Let $y \in T$ and let $x = \map {f^{-1} } y$.
Such an $x$ exists because $f$ is surjective, and unique within $S$ as $f$ is injective.
Then $y = \map f x$ and so:
\(\ds \map {f^{-1} } y\) | \(=\) | \(\ds x\) | ||||||||||||
\(\ds \) | \(=\) | \(\ds \map {I_S} x\) | $I_S$ is the identity mapping on $S$ | |||||||||||
\(\ds \) | \(=\) | \(\ds \map {g_1 \circ f} x\) | by hypothesis | |||||||||||
\(\ds \) | \(=\) | \(\ds \map {g_1} y\) | from above: $y = \map f x$ |
So $f^{-1} = g_1$.
Also:
\(\ds \map f x\) | \(=\) | \(\ds y\) | ||||||||||||
\(\ds \) | \(=\) | \(\ds \map {I_T} y\) | $I_T$ is the identity mapping on $T$ | |||||||||||
\(\ds \) | \(=\) | \(\ds \map {f \circ g_2} y\) | by hypothesis | |||||||||||
\(\ds \leadsto \ \ \) | \(\ds \map {f^{-1} } y\) | \(=\) | \(\ds x\) | as $f$ is injective | ||||||||||
\(\ds \) | \(=\) | \(\ds \map {g_2} y\) |
So $f^{-1} = g_2$.
$\blacksquare$
Proof 3
Because Composition of Mappings is Associative, brackets do not need to be used.

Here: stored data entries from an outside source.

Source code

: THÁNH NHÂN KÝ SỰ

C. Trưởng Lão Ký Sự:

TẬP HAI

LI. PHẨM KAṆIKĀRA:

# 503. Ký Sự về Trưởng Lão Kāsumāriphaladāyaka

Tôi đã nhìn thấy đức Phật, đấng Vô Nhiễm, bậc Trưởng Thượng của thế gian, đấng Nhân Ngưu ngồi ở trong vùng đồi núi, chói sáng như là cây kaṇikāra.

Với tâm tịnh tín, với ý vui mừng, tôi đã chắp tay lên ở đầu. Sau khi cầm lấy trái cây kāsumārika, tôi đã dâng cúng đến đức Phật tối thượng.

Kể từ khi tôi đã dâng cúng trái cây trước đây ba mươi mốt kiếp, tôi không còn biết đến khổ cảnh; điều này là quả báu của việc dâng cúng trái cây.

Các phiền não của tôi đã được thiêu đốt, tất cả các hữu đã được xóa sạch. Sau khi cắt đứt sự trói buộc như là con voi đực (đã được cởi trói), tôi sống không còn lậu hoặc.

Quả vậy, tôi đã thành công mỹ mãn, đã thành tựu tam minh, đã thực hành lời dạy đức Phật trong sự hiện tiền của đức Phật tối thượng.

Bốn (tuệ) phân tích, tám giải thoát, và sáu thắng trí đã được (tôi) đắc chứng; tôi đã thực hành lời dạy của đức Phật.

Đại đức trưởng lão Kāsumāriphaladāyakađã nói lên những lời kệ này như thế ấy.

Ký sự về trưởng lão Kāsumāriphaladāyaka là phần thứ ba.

\(\text {(1)}: \quad\) | \(\ds g_1 \circ f\) | \(=\) | \(\ds I_S\) | |||||||||||
\(\ds \leadsto \ \ \) | \(\ds g_1 \circ f \circ g_2\) | \(=\) | \(\ds I_S \circ g_2\) | |||||||||||
\(\ds \) | \(=\) | \(\ds g_2\) | Definition of Identity Mapping |
\(\text {(2)}: \quad\) | \(\ds f \circ g_2\) | \(=\) | \(\ds I_T\) | |||||||||||
\(\ds \leadsto \ \ \) | \(\ds g_1 \circ f \circ g_2\) | \(=\) | \(\ds g_1 \circ I_T\) | |||||||||||
\(\ds \) | \(=\) | \(\ds g_1\) | Definition of Identity Mapping |
Thus $g_1 = g_2$.
Now suppose there exists $g_3: T \to S: g_3 \circ f = I_S$.
By the same argument as above, $g_3 = g_2$.
This means that $g_1 (= g_3)$ is the only left inverse of $f$.
Similarly, suppose there exists $g_4: T \to S: f \circ g_4 = I_T$.
By the same argument as above, $g_4 = g_1$.
This means that $g_2 (= g_4)$ is the only right inverse of $f$.
So $g_1 = g_2 = g_3 = g_4$ are all the same.
By Composite of Bijection with Inverse is Identity Mapping, it follows that this unique mapping is the inverse $f^{-1}$.
$\blacksquare$